TASK ITEM:
In this exercise, retype exactly the lines from the start of the entries through the line bearing "- Langchain", leaving every picture out.

*** RECORDS PROVIDED Section Begins ***

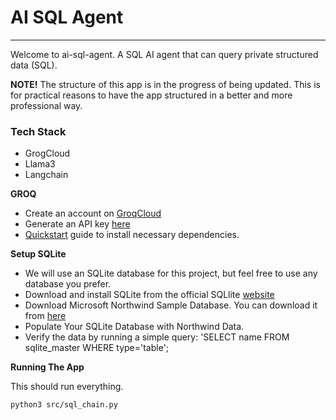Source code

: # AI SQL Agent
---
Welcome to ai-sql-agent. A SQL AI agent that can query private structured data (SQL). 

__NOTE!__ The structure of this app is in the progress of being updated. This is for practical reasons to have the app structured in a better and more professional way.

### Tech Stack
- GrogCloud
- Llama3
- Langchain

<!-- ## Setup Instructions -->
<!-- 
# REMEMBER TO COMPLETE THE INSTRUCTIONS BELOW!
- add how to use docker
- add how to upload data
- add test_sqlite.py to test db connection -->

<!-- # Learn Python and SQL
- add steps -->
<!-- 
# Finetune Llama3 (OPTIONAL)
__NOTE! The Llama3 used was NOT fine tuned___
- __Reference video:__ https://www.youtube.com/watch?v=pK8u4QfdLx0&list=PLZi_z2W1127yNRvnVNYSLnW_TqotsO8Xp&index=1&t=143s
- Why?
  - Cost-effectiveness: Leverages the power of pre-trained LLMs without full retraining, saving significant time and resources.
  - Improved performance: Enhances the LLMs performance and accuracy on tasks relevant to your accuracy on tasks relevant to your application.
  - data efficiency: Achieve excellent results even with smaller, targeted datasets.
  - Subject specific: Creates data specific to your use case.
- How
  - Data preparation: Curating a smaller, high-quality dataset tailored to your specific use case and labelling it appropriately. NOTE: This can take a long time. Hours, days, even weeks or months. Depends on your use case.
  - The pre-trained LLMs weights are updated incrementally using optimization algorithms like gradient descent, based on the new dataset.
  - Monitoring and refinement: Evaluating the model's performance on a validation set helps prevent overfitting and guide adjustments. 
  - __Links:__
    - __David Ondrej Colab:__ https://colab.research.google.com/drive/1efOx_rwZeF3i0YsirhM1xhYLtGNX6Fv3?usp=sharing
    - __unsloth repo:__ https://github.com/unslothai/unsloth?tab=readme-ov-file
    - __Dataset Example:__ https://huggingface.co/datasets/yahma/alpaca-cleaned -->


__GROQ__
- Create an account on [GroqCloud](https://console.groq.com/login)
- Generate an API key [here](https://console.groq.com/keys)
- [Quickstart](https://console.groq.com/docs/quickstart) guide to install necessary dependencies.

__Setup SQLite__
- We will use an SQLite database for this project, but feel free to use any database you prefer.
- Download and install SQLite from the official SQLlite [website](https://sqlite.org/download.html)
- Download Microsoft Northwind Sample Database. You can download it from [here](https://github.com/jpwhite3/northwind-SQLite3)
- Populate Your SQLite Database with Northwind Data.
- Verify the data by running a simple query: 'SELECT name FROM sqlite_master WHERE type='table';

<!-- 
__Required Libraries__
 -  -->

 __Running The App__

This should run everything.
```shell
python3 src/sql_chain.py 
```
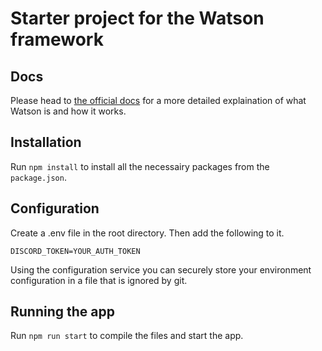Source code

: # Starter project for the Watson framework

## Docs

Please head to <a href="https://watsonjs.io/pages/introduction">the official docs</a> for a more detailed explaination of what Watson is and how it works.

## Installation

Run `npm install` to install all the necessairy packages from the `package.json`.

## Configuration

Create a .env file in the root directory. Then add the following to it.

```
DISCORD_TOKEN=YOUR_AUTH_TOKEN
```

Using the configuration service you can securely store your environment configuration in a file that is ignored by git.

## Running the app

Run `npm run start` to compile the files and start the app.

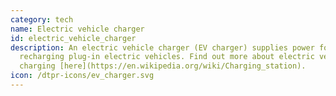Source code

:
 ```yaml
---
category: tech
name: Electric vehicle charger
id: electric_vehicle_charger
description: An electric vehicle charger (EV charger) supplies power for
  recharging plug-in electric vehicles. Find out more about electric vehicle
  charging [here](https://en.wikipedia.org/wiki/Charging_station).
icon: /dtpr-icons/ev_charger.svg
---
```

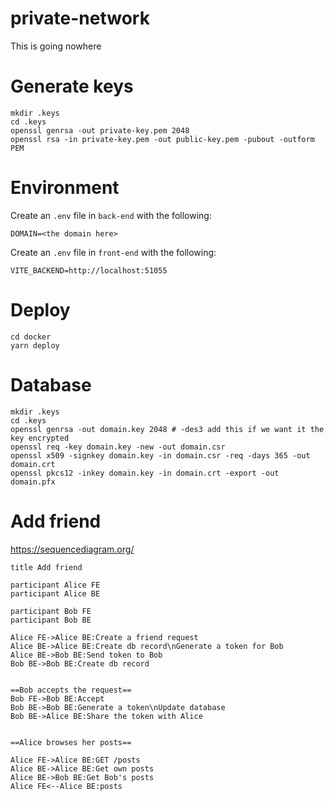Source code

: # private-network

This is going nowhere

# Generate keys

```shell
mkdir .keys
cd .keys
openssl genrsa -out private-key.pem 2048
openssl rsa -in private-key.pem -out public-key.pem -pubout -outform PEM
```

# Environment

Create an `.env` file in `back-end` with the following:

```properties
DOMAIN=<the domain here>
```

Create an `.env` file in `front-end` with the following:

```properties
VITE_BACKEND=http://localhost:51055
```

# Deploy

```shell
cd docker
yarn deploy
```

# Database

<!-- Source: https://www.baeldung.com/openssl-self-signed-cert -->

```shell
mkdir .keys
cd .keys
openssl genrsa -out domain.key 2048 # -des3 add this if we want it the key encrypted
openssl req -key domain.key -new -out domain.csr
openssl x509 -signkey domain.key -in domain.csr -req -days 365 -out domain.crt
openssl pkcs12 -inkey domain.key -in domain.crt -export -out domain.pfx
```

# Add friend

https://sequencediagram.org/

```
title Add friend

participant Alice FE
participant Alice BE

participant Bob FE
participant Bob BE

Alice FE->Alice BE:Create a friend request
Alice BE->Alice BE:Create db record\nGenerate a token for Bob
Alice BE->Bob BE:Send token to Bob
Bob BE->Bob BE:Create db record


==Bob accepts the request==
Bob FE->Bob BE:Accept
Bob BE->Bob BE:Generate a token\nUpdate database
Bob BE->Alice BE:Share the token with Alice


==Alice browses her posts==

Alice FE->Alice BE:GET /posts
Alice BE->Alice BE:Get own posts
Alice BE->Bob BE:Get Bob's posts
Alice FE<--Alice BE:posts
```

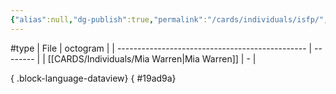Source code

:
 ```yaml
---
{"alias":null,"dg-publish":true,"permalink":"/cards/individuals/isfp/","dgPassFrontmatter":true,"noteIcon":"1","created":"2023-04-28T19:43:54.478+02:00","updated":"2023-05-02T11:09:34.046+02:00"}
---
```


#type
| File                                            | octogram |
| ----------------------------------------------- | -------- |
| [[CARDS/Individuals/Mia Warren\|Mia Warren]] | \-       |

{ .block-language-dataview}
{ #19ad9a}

*** RECORDS PROVIDED Section Ends ***

REPLY TO THE EXERCISE:
Source code

: # AI SQL Agent
---
Welcome to ai-sql-agent. A SQL AI agent that can query private structured data (SQL). 

__NOTE!__ The structure of this app is in the progress of being updated. This is for practical reasons to have the app structured in a better and more professional way.

### Tech Stack
- GrogCloud
- Llama3
- Langchain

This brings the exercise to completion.